**Activity:**
Please copy out the records that follow, word for word.

[Saved data entries]
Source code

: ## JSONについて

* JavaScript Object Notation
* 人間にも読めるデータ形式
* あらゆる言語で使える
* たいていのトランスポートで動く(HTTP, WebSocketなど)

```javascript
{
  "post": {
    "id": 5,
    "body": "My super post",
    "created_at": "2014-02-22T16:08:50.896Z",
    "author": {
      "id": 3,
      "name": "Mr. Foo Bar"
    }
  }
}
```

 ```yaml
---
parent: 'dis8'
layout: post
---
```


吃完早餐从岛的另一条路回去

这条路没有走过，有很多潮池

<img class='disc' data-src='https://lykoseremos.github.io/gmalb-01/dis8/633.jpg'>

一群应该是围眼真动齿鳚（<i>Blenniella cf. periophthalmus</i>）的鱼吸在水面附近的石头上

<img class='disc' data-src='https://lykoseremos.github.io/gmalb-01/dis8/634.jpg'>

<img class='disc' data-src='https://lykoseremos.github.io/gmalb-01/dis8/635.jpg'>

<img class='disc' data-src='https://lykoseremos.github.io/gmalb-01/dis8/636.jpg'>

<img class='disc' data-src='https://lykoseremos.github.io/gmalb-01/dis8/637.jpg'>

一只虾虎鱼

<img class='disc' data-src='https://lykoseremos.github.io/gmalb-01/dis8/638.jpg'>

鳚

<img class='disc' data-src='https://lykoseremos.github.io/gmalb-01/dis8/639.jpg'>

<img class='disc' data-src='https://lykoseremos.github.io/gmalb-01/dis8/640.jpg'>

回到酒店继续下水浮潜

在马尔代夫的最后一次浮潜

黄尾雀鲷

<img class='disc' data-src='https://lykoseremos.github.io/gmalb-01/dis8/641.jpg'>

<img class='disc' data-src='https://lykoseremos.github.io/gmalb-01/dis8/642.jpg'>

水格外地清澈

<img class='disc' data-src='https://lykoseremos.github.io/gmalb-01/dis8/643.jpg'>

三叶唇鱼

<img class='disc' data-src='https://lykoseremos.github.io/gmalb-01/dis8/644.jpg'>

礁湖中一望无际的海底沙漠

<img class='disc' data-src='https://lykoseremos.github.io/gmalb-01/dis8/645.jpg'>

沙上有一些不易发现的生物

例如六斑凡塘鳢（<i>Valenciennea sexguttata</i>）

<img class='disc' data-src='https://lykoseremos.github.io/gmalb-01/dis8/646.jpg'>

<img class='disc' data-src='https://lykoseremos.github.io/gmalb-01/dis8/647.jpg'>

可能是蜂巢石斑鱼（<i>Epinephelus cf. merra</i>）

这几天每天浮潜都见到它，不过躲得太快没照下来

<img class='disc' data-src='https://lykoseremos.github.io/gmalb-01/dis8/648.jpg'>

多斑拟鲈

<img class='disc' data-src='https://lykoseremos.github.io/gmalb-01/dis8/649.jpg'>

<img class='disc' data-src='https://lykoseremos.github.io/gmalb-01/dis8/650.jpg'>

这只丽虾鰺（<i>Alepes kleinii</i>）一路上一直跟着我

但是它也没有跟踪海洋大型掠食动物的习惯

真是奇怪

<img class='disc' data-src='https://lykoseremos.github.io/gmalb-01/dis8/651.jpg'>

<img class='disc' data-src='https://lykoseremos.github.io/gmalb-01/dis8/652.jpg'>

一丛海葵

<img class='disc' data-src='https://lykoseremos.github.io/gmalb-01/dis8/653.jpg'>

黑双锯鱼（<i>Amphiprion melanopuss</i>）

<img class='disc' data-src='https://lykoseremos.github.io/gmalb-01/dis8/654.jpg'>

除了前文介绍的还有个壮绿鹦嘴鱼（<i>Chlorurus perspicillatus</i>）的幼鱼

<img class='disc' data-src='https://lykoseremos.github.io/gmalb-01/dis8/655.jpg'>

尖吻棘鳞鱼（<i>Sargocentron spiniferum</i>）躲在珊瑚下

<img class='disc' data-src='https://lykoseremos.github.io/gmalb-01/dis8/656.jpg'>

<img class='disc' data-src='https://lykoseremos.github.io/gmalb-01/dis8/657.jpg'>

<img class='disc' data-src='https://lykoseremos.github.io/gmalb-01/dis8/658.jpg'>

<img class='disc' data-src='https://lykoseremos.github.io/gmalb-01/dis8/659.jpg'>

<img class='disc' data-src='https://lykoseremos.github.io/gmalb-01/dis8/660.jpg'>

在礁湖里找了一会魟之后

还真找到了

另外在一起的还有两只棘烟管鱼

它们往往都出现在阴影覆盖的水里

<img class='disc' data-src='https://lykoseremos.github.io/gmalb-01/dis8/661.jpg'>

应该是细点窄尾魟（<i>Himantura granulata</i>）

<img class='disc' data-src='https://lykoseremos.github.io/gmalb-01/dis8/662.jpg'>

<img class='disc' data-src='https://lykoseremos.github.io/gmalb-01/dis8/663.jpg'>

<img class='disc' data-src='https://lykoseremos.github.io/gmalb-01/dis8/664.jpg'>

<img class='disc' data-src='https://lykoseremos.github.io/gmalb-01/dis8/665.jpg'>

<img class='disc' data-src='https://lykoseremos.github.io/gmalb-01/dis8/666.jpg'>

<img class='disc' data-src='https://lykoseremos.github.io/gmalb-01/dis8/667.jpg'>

**Written reply:**
Source code

: ## JSONについて

* JavaScript Object Notation
* 人間にも読めるデータ形式
* あらゆる言語で使える
* たいていのトランスポートで動く(HTTP, WebSocketなど)

```javascript
{
  "post": {
    "id": 5,
    "body": "My super post",
    "created_at": "2014-02-22T16:08:50.896Z",
    "author": {
      "id": 3,
      "name": "Mr. Foo Bar"
    }
  }
}
```

 ```yaml
---
parent: 'dis8'
layout: post
---
```


吃完早餐从岛的另一条路回去

这条路没有走过，有很多潮池

<img class='disc' data-src='https://lykoseremos.github.io/gmalb-01/dis8/633.jpg'>

一群应该是围眼真动齿鳚（<i>Blenniella cf. periophthalmus</i>）的鱼吸在水面附近的石头上

<img class='disc' data-src='https://lykoseremos.github.io/gmalb-01/dis8/634.jpg'>

<img class='disc' data-src='https://lykoseremos.github.io/gmalb-01/dis8/635.jpg'>

<img class='disc' data-src='https://lykoseremos.github.io/gmalb-01/dis8/636.jpg'>

<img class='disc' data-src='https://lykoseremos.github.io/gmalb-01/dis8/637.jpg'>

一只虾虎鱼

<img class='disc' data-src='https://lykoseremos.github.io/gmalb-01/dis8/638.jpg'>

鳚

<img class='disc' data-src='https://lykoseremos.github.io/gmalb-01/dis8/639.jpg'>

<img class='disc' data-src='https://lykoseremos.github.io/gmalb-01/dis8/640.jpg'>

回到酒店继续下水浮潜

在马尔代夫的最后一次浮潜

黄尾雀鲷

<img class='disc' data-src='https://lykoseremos.github.io/gmalb-01/dis8/641.jpg'>

<img class='disc' data-src='https://lykoseremos.github.io/gmalb-01/dis8/642.jpg'>

水格外地清澈

<img class='disc' data-src='https://lykoseremos.github.io/gmalb-01/dis8/643.jpg'>

三叶唇鱼

<img class='disc' data-src='https://lykoseremos.github.io/gmalb-01/dis8/644.jpg'>

礁湖中一望无际的海底沙漠

<img class='disc' data-src='https://lykoseremos.github.io/gmalb-01/dis8/645.jpg'>

沙上有一些不易发现的生物

例如六斑凡塘鳢（<i>Valenciennea sexguttata</i>）

<img class='disc' data-src='https://lykoseremos.github.io/gmalb-01/dis8/646.jpg'>

<img class='disc' data-src='https://lykoseremos.github.io/gmalb-01/dis8/647.jpg'>

可能是蜂巢石斑鱼（<i>Epinephelus cf. merra</i>）

这几天每天浮潜都见到它，不过躲得太快没照下来

<img class='disc' data-src='https://lykoseremos.github.io/gmalb-01/dis8/648.jpg'>

多斑拟鲈

<img class='disc' data-src='https://lykoseremos.github.io/gmalb-01/dis8/649.jpg'>

<img class='disc' data-src='https://lykoseremos.github.io/gmalb-01/dis8/650.jpg'>

这只丽虾鰺（<i>Alepes kleinii</i>）一路上一直跟着我

但是它也没有跟踪海洋大型掠食动物的习惯

真是奇怪

<img class='disc' data-src='https://lykoseremos.github.io/gmalb-01/dis8/651.jpg'>

<img class='disc' data-src='https://lykoseremos.github.io/gmalb-01/dis8/652.jpg'>

一丛海葵

<img class='disc' data-src='https://lykoseremos.github.io/gmalb-01/dis8/653.jpg'>

黑双锯鱼（<i>Amphiprion melanopuss</i>）

<img class='disc' data-src='https://lykoseremos.github.io/gmalb-01/dis8/654.jpg'>

除了前文介绍的还有个壮绿鹦嘴鱼（<i>Chlorurus perspicillatus</i>）的幼鱼

<img class='disc' data-src='https://lykoseremos.github.io/gmalb-01/dis8/655.jpg'>

尖吻棘鳞鱼（<i>Sargocentron spiniferum</i>）躲在珊瑚下

<img class='disc' data-src='https://lykoseremos.github.io/gmalb-01/dis8/656.jpg'>

<img class='disc' data-src='https://lykoseremos.github.io/gmalb-01/dis8/657.jpg'>

<img class='disc' data-src='https://lykoseremos.github.io/gmalb-01/dis8/658.jpg'>

<img class='disc' data-src='https://lykoseremos.github.io/gmalb-01/dis8/659.jpg'>

<img class='disc' data-src='https://lykoseremos.github.io/gmalb-01/dis8/660.jpg'>

在礁湖里找了一会魟之后

还真找到了

另外在一起的还有两只棘烟管鱼

它们往往都出现在阴影覆盖的水里

<img class='disc' data-src='https://lykoseremos.github.io/gmalb-01/dis8/661.jpg'>

应该是细点窄尾魟（<i>Himantura granulata</i>）

<img class='disc' data-src='https://lykoseremos.github.io/gmalb-01/dis8/662.jpg'>

<img class='disc' data-src='https://lykoseremos.github.io/gmalb-01/dis8/663.jpg'>

<img class='disc' data-src='https://lykoseremos.github.io/gmalb-01/dis8/664.jpg'>

<img class='disc' data-src='https://lykoseremos.github.io/gmalb-01/dis8/665.jpg'>

<img class='disc' data-src='https://lykoseremos.github.io/gmalb-01/dis8/666.jpg'>

<img class='disc' data-src='https://lykoseremos.github.io/gmalb-01/dis8/667.jpg'>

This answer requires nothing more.